Cloudflare has annual revenue exceeding $1.6 billion, handling trillions of requests daily, making it the underlying “utilities” of the internet. But within this vast digital network, payments are the only link not under its control. This sense of losing control is troubling more and more large enterprises.
Apple settles tens of billions of dollars annually for App Store developers, Amazon handles massive funds for third-party sellers, and Tesla maintains payment relationships with over 3,000 suppliers worldwide. All these giants face the same friction: lengthy settlement cycles, high fees, complex cross-border compliance, and most crucially, a loss of initiative in the most critical closed loop.
As business becomes increasingly digital and automated, this lagging financial infrastructure becomes a bottleneck. Thus, large enterprises are choosing a more direct response: if they can’t change the old system, they’ll build a new one themselves.
Why Do Big Companies Need Their Own Stablecoins?
The emergence of NET Dollar prompts a rethinking of the motivation behind stablecoin issuance.
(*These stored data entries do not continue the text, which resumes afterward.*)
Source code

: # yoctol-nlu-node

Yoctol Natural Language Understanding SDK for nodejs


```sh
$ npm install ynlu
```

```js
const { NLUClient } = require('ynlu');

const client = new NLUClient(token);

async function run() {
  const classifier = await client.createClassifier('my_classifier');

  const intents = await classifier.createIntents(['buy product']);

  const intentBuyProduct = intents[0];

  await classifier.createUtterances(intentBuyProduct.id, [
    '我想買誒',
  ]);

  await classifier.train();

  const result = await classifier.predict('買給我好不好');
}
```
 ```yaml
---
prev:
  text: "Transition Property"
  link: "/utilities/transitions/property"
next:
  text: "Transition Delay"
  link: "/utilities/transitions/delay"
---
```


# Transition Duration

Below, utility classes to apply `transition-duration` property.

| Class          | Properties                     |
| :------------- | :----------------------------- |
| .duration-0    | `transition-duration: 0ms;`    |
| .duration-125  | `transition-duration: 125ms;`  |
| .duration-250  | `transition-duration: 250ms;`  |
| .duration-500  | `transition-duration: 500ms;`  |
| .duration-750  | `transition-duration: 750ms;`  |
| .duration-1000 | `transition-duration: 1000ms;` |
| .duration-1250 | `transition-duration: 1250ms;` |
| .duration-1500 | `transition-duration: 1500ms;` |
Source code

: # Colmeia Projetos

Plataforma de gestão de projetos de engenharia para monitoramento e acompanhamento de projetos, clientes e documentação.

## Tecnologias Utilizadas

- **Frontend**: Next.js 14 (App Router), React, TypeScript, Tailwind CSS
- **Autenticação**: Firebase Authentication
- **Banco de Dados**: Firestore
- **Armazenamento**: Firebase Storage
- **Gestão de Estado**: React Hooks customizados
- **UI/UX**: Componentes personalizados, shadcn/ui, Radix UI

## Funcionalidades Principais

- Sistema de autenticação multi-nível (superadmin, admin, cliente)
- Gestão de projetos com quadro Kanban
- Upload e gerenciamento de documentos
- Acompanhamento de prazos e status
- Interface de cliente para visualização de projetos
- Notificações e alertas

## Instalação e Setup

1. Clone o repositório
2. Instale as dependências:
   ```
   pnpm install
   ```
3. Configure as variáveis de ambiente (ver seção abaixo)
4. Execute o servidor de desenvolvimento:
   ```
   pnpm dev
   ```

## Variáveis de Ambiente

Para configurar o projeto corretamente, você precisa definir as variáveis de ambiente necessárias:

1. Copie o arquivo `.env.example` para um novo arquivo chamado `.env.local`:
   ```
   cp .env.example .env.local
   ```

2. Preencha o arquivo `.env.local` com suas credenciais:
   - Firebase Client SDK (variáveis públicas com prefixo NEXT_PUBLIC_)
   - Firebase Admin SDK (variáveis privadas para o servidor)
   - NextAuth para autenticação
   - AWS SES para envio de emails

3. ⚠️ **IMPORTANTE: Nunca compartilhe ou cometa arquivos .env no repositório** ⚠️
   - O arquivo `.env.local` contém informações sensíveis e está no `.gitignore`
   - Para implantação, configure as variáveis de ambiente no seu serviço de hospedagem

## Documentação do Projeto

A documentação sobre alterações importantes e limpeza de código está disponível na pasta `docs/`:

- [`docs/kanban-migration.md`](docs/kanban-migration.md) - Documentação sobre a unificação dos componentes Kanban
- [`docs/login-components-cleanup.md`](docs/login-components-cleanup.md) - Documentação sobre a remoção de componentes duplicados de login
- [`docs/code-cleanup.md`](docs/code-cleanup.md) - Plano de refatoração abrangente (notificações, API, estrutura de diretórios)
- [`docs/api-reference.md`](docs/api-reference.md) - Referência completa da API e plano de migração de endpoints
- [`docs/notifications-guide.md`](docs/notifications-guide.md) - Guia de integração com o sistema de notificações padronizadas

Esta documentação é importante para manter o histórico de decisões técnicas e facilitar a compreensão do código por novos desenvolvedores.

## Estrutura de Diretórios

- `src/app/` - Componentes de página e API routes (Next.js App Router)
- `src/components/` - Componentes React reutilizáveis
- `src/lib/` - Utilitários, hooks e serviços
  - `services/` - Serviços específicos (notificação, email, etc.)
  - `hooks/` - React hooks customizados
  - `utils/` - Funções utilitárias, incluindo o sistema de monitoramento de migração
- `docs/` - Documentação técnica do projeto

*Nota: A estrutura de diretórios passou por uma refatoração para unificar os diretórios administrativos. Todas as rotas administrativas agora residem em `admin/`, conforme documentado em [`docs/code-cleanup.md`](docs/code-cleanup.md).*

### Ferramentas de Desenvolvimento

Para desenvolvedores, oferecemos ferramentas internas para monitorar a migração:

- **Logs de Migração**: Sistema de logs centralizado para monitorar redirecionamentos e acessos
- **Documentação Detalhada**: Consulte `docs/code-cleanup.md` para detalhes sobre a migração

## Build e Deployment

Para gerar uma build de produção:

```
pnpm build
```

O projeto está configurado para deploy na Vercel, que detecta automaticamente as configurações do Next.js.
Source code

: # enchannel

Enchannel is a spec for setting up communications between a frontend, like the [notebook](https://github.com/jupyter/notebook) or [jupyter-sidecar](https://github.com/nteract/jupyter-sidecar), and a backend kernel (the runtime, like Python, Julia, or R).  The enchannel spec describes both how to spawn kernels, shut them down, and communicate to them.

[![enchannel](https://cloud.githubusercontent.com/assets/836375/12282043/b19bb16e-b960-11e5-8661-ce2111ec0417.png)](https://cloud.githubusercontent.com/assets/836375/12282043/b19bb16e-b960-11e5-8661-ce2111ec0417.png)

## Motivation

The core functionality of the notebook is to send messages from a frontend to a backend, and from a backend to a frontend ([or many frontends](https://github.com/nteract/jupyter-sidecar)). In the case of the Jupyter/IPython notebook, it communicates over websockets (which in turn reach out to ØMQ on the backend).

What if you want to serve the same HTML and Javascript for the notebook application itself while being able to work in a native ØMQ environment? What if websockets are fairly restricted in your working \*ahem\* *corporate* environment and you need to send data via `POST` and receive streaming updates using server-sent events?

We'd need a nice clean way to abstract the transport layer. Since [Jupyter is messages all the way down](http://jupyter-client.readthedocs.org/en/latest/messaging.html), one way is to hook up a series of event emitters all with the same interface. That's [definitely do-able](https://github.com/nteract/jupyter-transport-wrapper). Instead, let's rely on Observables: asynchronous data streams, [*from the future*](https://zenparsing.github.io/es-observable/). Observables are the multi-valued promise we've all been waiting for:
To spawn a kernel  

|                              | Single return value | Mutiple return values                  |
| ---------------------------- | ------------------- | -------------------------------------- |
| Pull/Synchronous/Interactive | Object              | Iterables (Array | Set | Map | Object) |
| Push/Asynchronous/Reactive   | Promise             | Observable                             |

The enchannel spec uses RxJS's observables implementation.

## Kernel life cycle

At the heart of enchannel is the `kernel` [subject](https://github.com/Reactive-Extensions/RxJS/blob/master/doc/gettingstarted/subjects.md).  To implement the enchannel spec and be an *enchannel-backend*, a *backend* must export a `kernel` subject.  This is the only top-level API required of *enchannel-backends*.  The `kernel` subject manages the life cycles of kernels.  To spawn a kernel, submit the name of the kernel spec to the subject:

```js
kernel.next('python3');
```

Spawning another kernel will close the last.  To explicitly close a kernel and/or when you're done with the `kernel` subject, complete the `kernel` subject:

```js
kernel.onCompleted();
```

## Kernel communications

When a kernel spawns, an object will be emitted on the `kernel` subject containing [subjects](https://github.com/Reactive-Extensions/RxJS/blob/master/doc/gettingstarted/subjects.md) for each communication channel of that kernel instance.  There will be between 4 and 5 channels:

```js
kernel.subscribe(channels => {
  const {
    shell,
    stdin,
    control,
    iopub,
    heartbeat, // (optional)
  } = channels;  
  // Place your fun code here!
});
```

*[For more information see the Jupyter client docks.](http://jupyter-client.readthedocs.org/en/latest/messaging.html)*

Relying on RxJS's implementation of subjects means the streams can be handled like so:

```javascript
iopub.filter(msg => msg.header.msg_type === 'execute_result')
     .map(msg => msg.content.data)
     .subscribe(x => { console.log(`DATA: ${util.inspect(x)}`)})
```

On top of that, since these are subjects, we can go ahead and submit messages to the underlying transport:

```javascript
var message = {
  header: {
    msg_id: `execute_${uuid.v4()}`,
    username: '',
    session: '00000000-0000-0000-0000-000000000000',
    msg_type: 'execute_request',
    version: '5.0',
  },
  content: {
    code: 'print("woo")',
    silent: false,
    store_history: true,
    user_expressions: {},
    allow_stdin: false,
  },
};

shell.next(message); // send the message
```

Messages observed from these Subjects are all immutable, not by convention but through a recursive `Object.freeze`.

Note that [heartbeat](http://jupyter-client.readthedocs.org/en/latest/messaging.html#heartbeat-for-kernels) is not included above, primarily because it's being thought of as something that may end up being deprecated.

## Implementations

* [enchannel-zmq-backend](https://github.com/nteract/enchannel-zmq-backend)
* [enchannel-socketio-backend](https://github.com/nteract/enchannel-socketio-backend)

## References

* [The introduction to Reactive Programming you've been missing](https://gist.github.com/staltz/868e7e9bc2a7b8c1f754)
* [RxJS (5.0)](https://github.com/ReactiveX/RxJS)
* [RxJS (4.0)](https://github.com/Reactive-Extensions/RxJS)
Unlike USDT or USDC, which aim for universal circulation, Cloudflare’s approach is more pragmatic—it wants to first solve payment problems within its own business ecosystem.
This difference is significant.
USDT and USDC targeted the entire crypto market from the start, relying on broad acceptance to build scale; NET Dollar, at least for now, appears more like an “internal currency,” tailored for Cloudflare’s commercial network.
Of course, boundaries are not fixed. PayPal’s PYUSD is a typical example: when it launched in 2023, it only served PayPal’s own payment system, but now it supports exchanges with hundreds of cryptocurrencies, far beyond its initial scope.
Corporate stablecoins are likely to follow a similar path, evolving from internal efficiency tools to broader circulation scenarios.
The key difference lies in motivation. Traditional stablecoin issuers mainly profit from reserve investments, while corporate stablecoins are issued to optimize processes and gain initiative. This different starting point determines their differences in design, application, and future trajectory.
For big companies, payments have always been the “last mile” of the commercial closed loop, but this segment is controlled by banks and payment institutions, with all the problems mentioned at the beginning of the article. So, internalizing payments within their own systems and rebuilding a controllable closed loop with stablecoins has become a strategic choice for large enterprises.
The true value of corporate stablecoins lies in not needing to pursue inflated narratives, but rather in acting like a scalpel to address pain points in processes, greatly improving efficiency.
This value is even more apparent in supply chain finance.
International supply chain finance is inherently a system full of friction. A payment from the US to Vietnam must cross multiple time zones, currencies, and banks. According to the World Bank, the global average remittance cost is still above 6%.

Average transaction cost for remittances to specific countries/regions (%) | Source: WORLD BANK GROUP
Corporate stablecoins can compress this process to just minutes. A US company can pay a Vietnamese supplier in minutes, with costs dropping below 1%. The time funds are in transit is greatly reduced, improving the entire supply chain’s turnover efficiency.
More importantly, the ownership of settlement rights has also changed.
Previously, banks were intermediaries, controlling the speed and cost of transactions; in a stablecoin network, companies themselves can dominate this critical link.
Besides efficiency, cost is also a burden companies cannot ignore. Exchange rate losses, bank processing fees, and card network fees in cross-border payments may seem minor individually, but together they can erode a company’s competitiveness.
This is the significance of corporate stablecoins—they bypass traditional financial intermediaries and reconstruct the cost structure. The change is not only in the absolute reduction of costs, but also in the simplification and transparency of the structure. In traditional models, companies face complex fee structures—fixed fees, percentage fees, exchange rate spreads, intermediary fees—with opaque calculations, making precise forecasting difficult.
In a stablecoin network, costs are almost reduced to just one item: on-chain transaction fees. These are public, predictable, and relatively stable. Companies can therefore calculate expenses and profits more accurately, making decisions with greater confidence.